# Task objective
All entries below are to be copied precisely as they appear.

Stored data
▼

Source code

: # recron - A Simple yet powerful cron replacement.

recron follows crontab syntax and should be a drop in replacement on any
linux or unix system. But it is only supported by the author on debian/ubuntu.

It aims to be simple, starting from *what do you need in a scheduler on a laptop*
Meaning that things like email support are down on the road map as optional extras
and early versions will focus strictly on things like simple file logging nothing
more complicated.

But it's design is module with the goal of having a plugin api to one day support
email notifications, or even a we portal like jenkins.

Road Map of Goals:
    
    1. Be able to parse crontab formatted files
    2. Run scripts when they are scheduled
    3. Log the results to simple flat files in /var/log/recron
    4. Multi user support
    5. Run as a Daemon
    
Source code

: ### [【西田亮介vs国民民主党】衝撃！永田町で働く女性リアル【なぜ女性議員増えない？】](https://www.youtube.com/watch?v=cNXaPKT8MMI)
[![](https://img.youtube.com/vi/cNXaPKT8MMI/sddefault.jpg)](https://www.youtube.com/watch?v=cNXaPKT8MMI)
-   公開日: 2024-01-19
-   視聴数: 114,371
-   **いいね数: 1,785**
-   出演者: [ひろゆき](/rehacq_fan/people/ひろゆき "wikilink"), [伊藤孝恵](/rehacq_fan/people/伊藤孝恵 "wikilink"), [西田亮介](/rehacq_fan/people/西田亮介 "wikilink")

▲

# Finished task
Source code

: # recron - A Simple yet powerful cron replacement.

recron follows crontab syntax and should be a drop in replacement on any
linux or unix system. But it is only supported by the author on debian/ubuntu.

It aims to be simple, starting from *what do you need in a scheduler on a laptop*
Meaning that things like email support are down on the road map as optional extras
and early versions will focus strictly on things like simple file logging nothing
more complicated.

But it's design is module with the goal of having a plugin api to one day support
email notifications, or even a we portal like jenkins.

Road Map of Goals:
    
    1. Be able to parse crontab formatted files
    2. Run scripts when they are scheduled
    3. Log the results to simple flat files in /var/log/recron
    4. Multi user support
    5. Run as a Daemon
    
Source code

: ### [【西田亮介vs国民民主党】衝撃！永田町で働く女性リアル【なぜ女性議員増えない？】](https://www.youtube.com/watch?v=cNXaPKT8MMI)
[![](https://img.youtube.com/vi/cNXaPKT8MMI/sddefault.jpg)](https://www.youtube.com/watch?v=cNXaPKT8MMI)
-   公開日: 2024-01-19
-   視聴数: 114,371
-   **いいね数: 1,785**
-   出演者: [ひろゆき](/rehacq_fan/people/ひろゆき "wikilink"), [伊藤孝恵](/rehacq_fan/people/伊藤孝恵 "wikilink"), [西田亮介](/rehacq_fan/people/西田亮介 "wikilink")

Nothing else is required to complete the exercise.